Pattern B: Combinations (choose / skip)

Use when: you need combinations in increasing order.

Invariant: start ensures no duplicates and increasing order.

Skeleton:

func dfs(start, path):
    if len(path) == k: record; return
    for i in start..n:
        path.push(i)
        dfs(i+1, path)
        path.pop()

Problems:

• combinations.

Pattern C: Permutations

Use when: you need all orderings of distinct items.

Invariant: used[i] indicates whether nums[i] is in the current path.

Skeleton:

func dfs(path):
    if len(path) == n: record; return
    for i in 0..n-1:
        if used[i]: continue
        used[i] = true
        path.push(nums[i])
        dfs(path)
        path.pop()
        used[i] = false

Problems:

• permutations.

Pattern D: Combination sum (reuse allowed)

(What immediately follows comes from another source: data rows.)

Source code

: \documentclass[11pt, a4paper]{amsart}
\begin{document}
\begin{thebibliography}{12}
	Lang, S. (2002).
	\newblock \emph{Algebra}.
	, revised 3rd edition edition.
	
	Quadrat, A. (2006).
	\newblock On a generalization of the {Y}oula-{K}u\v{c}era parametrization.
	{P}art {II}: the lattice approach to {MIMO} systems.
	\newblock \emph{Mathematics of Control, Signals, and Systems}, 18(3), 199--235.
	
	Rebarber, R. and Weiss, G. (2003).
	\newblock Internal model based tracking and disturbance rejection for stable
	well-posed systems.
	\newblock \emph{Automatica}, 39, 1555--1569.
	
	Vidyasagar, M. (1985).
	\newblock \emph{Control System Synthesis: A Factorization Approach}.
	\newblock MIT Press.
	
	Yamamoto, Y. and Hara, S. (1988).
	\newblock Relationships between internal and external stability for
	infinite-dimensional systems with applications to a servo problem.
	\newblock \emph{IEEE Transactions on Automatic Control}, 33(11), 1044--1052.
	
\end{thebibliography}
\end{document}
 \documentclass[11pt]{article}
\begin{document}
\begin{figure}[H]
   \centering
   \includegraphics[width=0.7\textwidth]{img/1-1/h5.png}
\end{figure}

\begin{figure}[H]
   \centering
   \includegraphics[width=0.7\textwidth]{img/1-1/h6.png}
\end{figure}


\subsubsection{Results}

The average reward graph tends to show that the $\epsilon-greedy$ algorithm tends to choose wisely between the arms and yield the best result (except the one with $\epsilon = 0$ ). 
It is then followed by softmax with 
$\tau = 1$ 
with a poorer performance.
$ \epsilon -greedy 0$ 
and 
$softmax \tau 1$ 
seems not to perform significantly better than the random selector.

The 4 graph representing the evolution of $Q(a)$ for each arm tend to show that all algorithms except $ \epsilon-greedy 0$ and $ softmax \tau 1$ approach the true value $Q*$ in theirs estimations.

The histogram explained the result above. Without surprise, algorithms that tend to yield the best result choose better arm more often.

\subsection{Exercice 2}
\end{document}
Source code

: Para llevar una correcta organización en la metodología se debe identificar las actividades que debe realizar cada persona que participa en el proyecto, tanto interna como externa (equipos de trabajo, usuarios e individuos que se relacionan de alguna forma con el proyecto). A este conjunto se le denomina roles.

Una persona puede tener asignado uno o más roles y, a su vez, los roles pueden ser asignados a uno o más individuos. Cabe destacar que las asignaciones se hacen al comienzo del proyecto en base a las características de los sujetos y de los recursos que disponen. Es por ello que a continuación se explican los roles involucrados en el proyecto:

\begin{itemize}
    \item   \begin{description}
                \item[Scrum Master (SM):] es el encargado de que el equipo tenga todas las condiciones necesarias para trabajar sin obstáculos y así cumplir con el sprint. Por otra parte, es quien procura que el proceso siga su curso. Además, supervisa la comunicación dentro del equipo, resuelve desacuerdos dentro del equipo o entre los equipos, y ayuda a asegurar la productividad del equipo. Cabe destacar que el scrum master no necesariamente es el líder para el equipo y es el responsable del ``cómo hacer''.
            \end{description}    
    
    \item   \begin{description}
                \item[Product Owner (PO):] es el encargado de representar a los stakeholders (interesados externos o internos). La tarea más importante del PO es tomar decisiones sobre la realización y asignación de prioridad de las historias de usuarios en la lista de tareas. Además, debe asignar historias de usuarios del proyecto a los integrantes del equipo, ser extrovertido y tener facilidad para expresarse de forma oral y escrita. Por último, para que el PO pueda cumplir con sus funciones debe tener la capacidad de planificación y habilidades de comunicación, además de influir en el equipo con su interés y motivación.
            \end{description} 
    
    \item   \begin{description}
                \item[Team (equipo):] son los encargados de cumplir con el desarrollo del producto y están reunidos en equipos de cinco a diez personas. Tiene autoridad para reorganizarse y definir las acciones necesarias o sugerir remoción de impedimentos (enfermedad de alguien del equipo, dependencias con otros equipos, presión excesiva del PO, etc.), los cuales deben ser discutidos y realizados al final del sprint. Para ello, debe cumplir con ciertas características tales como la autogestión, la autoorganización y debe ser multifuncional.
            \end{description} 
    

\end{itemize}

Use when: you can reuse elements and order does not matter.

Invariant: we only recurse on i or later to avoid duplicates.

Skeleton:

func dfs(start, remain, path):
    if remain == 0: record; return
    for i in start..n-1:
        if candidates[i] > remain: continue
        path.push(candidates[i])
        dfs(i, remain - candidates[i], path)
        path.pop()

Problems:

• combination-sum.

Pattern E: Balanced parentheses

Use when: you must build strings with constrained counts.

Invariant: openUsed >= closeUsed and openUsed <= n.

Skeleton:

func dfs(openUsed, closeUsed, path):
    if len(path) == 2*n: record; return
    if openUsed < n: add '(' and recurse
    if closeUsed < openUsed: add ')' and recurse

Problems:

• generate-parentheses.

Pattern F: N-Queens with constraints

Use when: you must place items with no conflicts.

Invariant: columns and diagonals sets track used lines.

Skeleton:

func dfs(row):
    if row == n: count++; return
    for col in 0..n-1:
        if col or diag1 or diag2 used: continue
        mark col/diag
        dfs(row+1)
        unmark col/diag

Problems:

• n-queens-ii.

Pattern G: Grid word search

Use when: you need to find a path spelling a word.

Invariant: visited cells are not reused in the current path.

Skeleton:

func dfs(r,c,i):
    if i == len(word): return true
    if out of bounds or visited or board[r][c] != word[i]: return false
    mark visited
    if dfs(neighbors, i+1): return true
    unmark visited
    return false

Problems:

• word-search.

When to use Backtracking (checklist)

• You need to enumerate or count combinatorial possibilities.
• Constraints allow pruning to keep the search manageable.

Common failures (checklist)

• Forgetting to undo state changes when returning.
• Allowing duplicates by not controlling the start index.
• Missing pruning when partial sums exceed targets.

Problem mapping

• letter-combinations-of-a-phone-number: Cartesian product over digits.
• combinations: choose/skip with start index.
• permutations: used array.
• combination-sum: reuse allowed, non-decreasing start.
• generate-parentheses: open/close count constraints.
• n-queens-ii: column/diagonal constraints.
• word-search: DFS with visited grid.